START DATA RECORDS

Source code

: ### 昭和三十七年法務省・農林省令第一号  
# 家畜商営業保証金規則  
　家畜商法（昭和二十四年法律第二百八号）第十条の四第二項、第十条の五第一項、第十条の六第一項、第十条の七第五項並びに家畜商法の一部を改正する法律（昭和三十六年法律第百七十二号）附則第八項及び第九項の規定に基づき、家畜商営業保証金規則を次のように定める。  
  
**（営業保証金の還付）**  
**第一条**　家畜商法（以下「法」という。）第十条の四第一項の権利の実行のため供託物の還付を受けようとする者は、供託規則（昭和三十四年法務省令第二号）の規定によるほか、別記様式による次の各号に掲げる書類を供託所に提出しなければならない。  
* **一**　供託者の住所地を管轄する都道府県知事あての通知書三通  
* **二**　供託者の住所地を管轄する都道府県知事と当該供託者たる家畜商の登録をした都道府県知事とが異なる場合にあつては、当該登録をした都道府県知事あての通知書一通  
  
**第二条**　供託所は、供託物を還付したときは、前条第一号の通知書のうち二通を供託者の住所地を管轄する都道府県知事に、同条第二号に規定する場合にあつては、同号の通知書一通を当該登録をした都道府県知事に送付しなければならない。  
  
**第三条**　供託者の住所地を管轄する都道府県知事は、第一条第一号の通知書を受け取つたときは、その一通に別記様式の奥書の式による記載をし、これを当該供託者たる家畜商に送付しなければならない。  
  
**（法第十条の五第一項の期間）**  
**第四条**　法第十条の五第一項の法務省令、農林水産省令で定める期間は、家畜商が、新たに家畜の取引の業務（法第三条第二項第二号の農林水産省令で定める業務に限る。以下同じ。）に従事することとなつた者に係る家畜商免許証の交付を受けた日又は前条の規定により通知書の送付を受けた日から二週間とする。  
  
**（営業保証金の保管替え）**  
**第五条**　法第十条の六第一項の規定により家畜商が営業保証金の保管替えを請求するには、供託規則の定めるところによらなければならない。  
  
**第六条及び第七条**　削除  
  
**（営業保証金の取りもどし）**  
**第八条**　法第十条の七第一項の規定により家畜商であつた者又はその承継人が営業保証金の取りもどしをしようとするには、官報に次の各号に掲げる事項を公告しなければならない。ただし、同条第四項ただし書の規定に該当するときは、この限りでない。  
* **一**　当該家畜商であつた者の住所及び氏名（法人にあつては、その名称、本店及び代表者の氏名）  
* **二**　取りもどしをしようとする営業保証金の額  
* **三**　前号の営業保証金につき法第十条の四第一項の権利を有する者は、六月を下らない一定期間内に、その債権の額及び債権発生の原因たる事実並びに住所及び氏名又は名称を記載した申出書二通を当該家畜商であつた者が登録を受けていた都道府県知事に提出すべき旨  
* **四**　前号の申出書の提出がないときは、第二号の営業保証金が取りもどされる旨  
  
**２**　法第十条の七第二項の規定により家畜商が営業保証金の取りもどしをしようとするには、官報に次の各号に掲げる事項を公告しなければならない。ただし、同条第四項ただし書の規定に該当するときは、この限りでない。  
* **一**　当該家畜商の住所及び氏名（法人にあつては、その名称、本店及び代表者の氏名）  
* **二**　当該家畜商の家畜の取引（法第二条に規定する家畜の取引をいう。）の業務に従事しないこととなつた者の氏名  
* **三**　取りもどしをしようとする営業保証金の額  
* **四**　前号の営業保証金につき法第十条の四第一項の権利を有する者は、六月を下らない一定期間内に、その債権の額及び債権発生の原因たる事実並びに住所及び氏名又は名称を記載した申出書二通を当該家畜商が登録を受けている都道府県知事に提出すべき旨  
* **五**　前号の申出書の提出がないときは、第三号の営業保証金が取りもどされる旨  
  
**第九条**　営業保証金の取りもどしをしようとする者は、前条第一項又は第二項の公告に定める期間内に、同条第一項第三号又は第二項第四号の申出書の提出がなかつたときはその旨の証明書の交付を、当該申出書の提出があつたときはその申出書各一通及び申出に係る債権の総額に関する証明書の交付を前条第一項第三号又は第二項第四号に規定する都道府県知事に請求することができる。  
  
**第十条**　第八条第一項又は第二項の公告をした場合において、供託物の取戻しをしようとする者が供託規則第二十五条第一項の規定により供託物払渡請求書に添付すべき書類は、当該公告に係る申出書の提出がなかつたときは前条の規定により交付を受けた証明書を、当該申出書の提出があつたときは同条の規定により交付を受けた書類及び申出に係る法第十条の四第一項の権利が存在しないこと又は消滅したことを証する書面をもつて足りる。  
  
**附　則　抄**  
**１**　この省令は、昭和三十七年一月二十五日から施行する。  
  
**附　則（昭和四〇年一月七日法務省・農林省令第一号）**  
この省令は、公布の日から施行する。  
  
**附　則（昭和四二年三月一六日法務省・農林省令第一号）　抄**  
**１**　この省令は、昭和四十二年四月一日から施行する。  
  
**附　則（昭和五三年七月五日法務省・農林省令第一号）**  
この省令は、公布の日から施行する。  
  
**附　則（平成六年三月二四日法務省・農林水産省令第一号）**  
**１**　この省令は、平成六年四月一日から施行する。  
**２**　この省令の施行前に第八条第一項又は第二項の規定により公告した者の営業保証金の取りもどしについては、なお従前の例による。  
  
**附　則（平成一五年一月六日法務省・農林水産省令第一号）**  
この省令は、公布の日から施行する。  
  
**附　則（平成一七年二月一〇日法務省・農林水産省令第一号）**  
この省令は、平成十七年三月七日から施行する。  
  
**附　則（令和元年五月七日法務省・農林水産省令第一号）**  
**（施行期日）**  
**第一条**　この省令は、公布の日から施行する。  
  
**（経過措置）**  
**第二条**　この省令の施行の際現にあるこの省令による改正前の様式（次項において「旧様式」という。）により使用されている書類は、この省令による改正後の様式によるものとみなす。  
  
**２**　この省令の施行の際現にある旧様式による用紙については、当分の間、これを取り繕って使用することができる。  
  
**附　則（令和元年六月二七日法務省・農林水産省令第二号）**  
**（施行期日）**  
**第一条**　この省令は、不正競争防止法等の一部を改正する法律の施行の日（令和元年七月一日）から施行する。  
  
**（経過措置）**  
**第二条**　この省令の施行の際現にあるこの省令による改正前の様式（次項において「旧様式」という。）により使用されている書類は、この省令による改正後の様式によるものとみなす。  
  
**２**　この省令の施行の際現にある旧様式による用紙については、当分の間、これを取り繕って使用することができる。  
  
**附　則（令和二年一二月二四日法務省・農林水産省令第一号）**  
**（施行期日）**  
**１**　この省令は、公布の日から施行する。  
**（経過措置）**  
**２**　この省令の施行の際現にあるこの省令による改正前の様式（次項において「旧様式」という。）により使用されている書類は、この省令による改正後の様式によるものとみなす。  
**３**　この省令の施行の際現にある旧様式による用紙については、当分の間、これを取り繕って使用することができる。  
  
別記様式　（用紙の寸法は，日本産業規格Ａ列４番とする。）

END DATA RECORDS

After reading the records above, transcribe them verbatim.

- ANSWER AREA
Source code

: ### 昭和三十七年法務省・農林省令第一号  
# 家畜商営業保証金規則  
　家畜商法（昭和二十四年法律第二百八号）第十条の四第二項、第十条の五第一項、第十条の六第一項、第十条の七第五項並びに家畜商法の一部を改正する法律（昭和三十六年法律第百七十二号）附則第八項及び第九項の規定に基づき、家畜商営業保証金規則を次のように定める。  
  
**（営業保証金の還付）**  
**第一条**　家畜商法（以下「法」という。）第十条の四第一項の権利の実行のため供託物の還付を受けようとする者は、供託規則（昭和三十四年法務省令第二号）の規定によるほか、別記様式による次の各号に掲げる書類を供託所に提出しなければならない。  
* **一**　供託者の住所地を管轄する都道府県知事あての通知書三通  
* **二**　供託者の住所地を管轄する都道府県知事と当該供託者たる家畜商の登録をした都道府県知事とが異なる場合にあつては、当該登録をした都道府県知事あての通知書一通  
  
**第二条**　供託所は、供託物を還付したときは、前条第一号の通知書のうち二通を供託者の住所地を管轄する都道府県知事に、同条第二号に規定する場合にあつては、同号の通知書一通を当該登録をした都道府県知事に送付しなければならない。  
  
**第三条**　供託者の住所地を管轄する都道府県知事は、第一条第一号の通知書を受け取つたときは、その一通に別記様式の奥書の式による記載をし、これを当該供託者たる家畜商に送付しなければならない。  
  
**（法第十条の五第一項の期間）**  
**第四条**　法第十条の五第一項の法務省令、農林水産省令で定める期間は、家畜商が、新たに家畜の取引の業務（法第三条第二項第二号の農林水産省令で定める業務に限る。以下同じ。）に従事することとなつた者に係る家畜商免許証の交付を受けた日又は前条の規定により通知書の送付を受けた日から二週間とする。  
  
**（営業保証金の保管替え）**  
**第五条**　法第十条の六第一項の規定により家畜商が営業保証金の保管替えを請求するには、供託規則の定めるところによらなければならない。  
  
**第六条及び第七条**　削除  
  
**（営業保証金の取りもどし）**  
**第八条**　法第十条の七第一項の規定により家畜商であつた者又はその承継人が営業保証金の取りもどしをしようとするには、官報に次の各号に掲げる事項を公告しなければならない。ただし、同条第四項ただし書の規定に該当するときは、この限りでない。  
* **一**　当該家畜商であつた者の住所及び氏名（法人にあつては、その名称、本店及び代表者の氏名）  
* **二**　取りもどしをしようとする営業保証金の額  
* **三**　前号の営業保証金につき法第十条の四第一項の権利を有する者は、六月を下らない一定期間内に、その債権の額及び債権発生の原因たる事実並びに住所及び氏名又は名称を記載した申出書二通を当該家畜商であつた者が登録を受けていた都道府県知事に提出すべき旨  
* **四**　前号の申出書の提出がないときは、第二号の営業保証金が取りもどされる旨  
  
**２**　法第十条の七第二項の規定により家畜商が営業保証金の取りもどしをしようとするには、官報に次の各号に掲げる事項を公告しなければならない。ただし、同条第四項ただし書の規定に該当するときは、この限りでない。  
* **一**　当該家畜商の住所及び氏名（法人にあつては、その名称、本店及び代表者の氏名）  
* **二**　当該家畜商の家畜の取引（法第二条に規定する家畜の取引をいう。）の業務に従事しないこととなつた者の氏名  
* **三**　取りもどしをしようとする営業保証金の額  
* **四**　前号の営業保証金につき法第十条の四第一項の権利を有する者は、六月を下らない一定期間内に、その債権の額及び債権発生の原因たる事実並びに住所及び氏名又は名称を記載した申出書二通を当該家畜商が登録を受けている都道府県知事に提出すべき旨  
* **五**　前号の申出書の提出がないときは、第三号の営業保証金が取りもどされる旨  
  
**第九条**　営業保証金の取りもどしをしようとする者は、前条第一項又は第二項の公告に定める期間内に、同条第一項第三号又は第二項第四号の申出書の提出がなかつたときはその旨の証明書の交付を、当該申出書の提出があつたときはその申出書各一通及び申出に係る債権の総額に関する証明書の交付を前条第一項第三号又は第二項第四号に規定する都道府県知事に請求することができる。  
  
**第十条**　第八条第一項又は第二項の公告をした場合において、供託物の取戻しをしようとする者が供託規則第二十五条第一項の規定により供託物払渡請求書に添付すべき書類は、当該公告に係る申出書の提出がなかつたときは前条の規定により交付を受けた証明書を、当該申出書の提出があつたときは同条の規定により交付を受けた書類及び申出に係る法第十条の四第一項の権利が存在しないこと又は消滅したことを証する書面をもつて足りる。  
  
**附　則　抄**  
**１**　この省令は、昭和三十七年一月二十五日から施行する。  
  
**附　則（昭和四〇年一月七日法務省・農林省令第一号）**  
この省令は、公布の日から施行する。  
  
**附　則（昭和四二年三月一六日法務省・農林省令第一号）　抄**  
**１**　この省令は、昭和四十二年四月一日から施行する。  
  
**附　則（昭和五三年七月五日法務省・農林省令第一号）**  
この省令は、公布の日から施行する。  
  
**附　則（平成六年三月二四日法務省・農林水産省令第一号）**  
**１**　この省令は、平成六年四月一日から施行する。  
**２**　この省令の施行前に第八条第一項又は第二項の規定により公告した者の営業保証金の取りもどしについては、なお従前の例による。  
  
**附　則（平成一五年一月六日法務省・農林水産省令第一号）**  
この省令は、公布の日から施行する。  
  
**附　則（平成一七年二月一〇日法務省・農林水産省令第一号）**  
この省令は、平成十七年三月七日から施行する。  
  
**附　則（令和元年五月七日法務省・農林水産省令第一号）**  
**（施行期日）**  
**第一条**　この省令は、公布の日から施行する。  
  
**（経過措置）**  
**第二条**　この省令の施行の際現にあるこの省令による改正前の様式（次項において「旧様式」という。）により使用されている書類は、この省令による改正後の様式によるものとみなす。  
  
**２**　この省令の施行の際現にある旧様式による用紙については、当分の間、これを取り繕って使用することができる。  
  
**附　則（令和元年六月二七日法務省・農林水産省令第二号）**  
**（施行期日）**  
**第一条**　この省令は、不正競争防止法等の一部を改正する法律の施行の日（令和元年七月一日）から施行する。  
  
**（経過措置）**  
**第二条**　この省令の施行の際現にあるこの省令による改正前の様式（次項において「旧様式」という。）により使用されている書類は、この省令による改正後の様式によるものとみなす。  
  
**２**　この省令の施行の際現にある旧様式による用紙については、当分の間、これを取り繕って使用することができる。  
  
**附　則（令和二年一二月二四日法務省・農林水産省令第一号）**  
**（施行期日）**  
**１**　この省令は、公布の日から施行する。  
**（経過措置）**  
**２**　この省令の施行の際現にあるこの省令による改正前の様式（次項において「旧様式」という。）により使用されている書類は、この省令による改正後の様式によるものとみなす。  
**３**　この省令の施行の際現にある旧様式による用紙については、当分の間、これを取り繕って使用することができる。  
  
別記様式　（用紙の寸法は，日本産業規格Ａ列４番とする。）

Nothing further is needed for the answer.